I think that's going to be the best, most cost effective solution.

Thanks guys.


----------



## Shultzy (29 May 2009)

Wizer, if you want small bits with different heads visit your dentist. They throw them away by the dozen, mine gives me a packet every time I visit.


----------



## wizer (29 May 2009)

cheers Steve, thing is, I need big bits on a small shank. i.e for large quick material removal.


----------



## Majorlarf (29 May 2009)

My Dremel is fitted with a multi chuck will have to check tomorrow to see if it will take a 6mm


----------



## jasonB (30 May 2009)

Tom

Rutlands say the shank is sized depending on cutter size eg small head/small sha, large head/large shank.

Have a look at the makers site and the one you want only comes 1/4 (6.4)

http://www.foredom.com/foundations/stor ... ategory=47

The only thing to remember when running burrs in a flexi shaft off a drill etc is the rpm will be a lot lower than a die grinder maybe 2000 vs.20000rpm probably would not need above 20k on wood.

The dremel multi chuck only goes to 3.2mm

Jason


----------



## wizer (30 May 2009)

Thanks for pointing that out Jason, I think I might have to forget this idea. Ideally I should buy a dedicated tool for this job but funds are tight. I'll struggle on with the carving tools. 

The arbortech got me started.


----------



## DaveL (30 May 2009)

Tom,

Do you have a small router? 
I have a Bosch POF500 & a Trend T3, with both of these you can take the motor body of the base to use it as a die grinder.


----------



## white_sw (30 May 2009)

Tom,

If you are after a flexi drill shaft, I just picked up a set from Aldi last week for £14.99.

http://www.aldi-stores.co.uk/uk/html/offers/58_9522.htm

Not only does it have the flexi shaft, also a right angle drill attachment, a quick release driver
bit (which is actually very good) and various other bits. The right angle drill isn't very good,
but I didn't buy it for this. I'm sure the gears inside it are made of cheese....
I'm gonne try and swap the chuck from the right angle drill onto the flexi shaft.

Cheers,
Sam


----------



## Night Train (30 May 2009)

I wouldn't have thought a Dremel would have the power to run a larger bit. the largest carving bit on mine is an egg shaped burr of about 6mm at its widest point in a 3.2mm shank.

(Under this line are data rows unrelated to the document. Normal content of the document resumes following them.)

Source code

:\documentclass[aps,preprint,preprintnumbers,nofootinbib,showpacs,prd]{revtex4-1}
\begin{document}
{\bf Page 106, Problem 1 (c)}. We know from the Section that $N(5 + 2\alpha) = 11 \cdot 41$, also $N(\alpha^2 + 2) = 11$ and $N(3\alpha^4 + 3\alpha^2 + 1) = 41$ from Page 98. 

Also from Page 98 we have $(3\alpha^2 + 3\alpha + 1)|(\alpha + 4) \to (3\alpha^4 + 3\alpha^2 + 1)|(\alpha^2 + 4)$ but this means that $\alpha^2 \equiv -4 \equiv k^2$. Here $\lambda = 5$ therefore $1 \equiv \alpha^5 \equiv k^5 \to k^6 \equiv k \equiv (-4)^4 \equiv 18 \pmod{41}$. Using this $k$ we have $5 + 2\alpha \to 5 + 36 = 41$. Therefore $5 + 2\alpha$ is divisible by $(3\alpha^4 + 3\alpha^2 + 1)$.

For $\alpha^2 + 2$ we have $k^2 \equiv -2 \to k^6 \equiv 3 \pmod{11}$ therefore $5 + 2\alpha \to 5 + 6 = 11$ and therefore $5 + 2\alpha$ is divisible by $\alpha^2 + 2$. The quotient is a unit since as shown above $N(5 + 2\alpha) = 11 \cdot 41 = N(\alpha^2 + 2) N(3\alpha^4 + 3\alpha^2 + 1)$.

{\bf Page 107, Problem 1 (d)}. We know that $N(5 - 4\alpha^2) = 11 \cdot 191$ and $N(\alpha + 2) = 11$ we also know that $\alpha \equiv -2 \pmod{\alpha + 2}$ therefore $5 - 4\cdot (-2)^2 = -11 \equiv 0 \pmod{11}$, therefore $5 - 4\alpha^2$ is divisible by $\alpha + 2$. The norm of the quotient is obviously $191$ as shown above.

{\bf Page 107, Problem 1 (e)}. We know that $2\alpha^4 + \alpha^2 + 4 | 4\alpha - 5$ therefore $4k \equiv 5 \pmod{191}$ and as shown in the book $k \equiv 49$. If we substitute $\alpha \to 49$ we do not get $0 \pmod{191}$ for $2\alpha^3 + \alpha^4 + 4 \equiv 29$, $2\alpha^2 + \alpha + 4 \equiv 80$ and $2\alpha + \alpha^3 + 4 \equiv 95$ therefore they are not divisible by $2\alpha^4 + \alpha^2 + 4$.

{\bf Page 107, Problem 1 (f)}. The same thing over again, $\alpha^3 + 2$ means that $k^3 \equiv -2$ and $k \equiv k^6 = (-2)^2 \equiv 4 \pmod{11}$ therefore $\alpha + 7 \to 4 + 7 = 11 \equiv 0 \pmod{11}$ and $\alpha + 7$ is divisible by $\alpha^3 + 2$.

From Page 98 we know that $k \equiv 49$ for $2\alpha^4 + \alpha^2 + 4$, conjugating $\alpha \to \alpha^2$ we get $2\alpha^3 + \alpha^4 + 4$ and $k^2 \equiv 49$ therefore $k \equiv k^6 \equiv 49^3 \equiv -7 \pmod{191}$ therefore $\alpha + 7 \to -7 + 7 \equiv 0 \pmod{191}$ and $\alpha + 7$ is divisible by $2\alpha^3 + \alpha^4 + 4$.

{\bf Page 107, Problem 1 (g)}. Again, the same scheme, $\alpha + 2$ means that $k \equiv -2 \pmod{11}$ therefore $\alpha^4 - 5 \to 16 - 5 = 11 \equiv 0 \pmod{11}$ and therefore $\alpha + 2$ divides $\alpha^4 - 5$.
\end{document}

For larger stuff I have small slimline body off a broken Bosch laminate trimmer that takes 1/4" shank cutters and for bigger stuff I use an arbortech.


----------



## wizer (30 May 2009)

Thanks guys. I don';t have a small router. Not sure if I want to spend money on a flexi shaft, then a bit, only for it to be under powered and of no use. I'll keep chipping away at it with the carving tools then rasps. Times gone buy I'd have just bought a die grinder and had done with it, but the credit is crunching me


----------



## Night Train (31 May 2009)

wizer":2lyxaype said:


> Times gone buy I'd have just bought a die grinder and had done with it, but the credit is crunching me


Sometimes it is worth getting up really early on a Sunday and going through a car boot looking for that small cheap router with a broken base or missing handles.
I found one like this and just chucked the base.


----------



## jasonB (31 May 2009)

Tom, have you got a decent compressor? Machine mart do air die grinders for about £20 that come with 1/4 & 1/8 collets, just watch the cfm and FAD of your compressor.

Jason


----------



## wizer (31 May 2009)

I've got this:

http://www.axminster.co.uk/product-Axmi ... -21377.htm

• Oil lubricated
• 1,8kW motor
• 7cfm free air delivery and 25 litres air tank


----------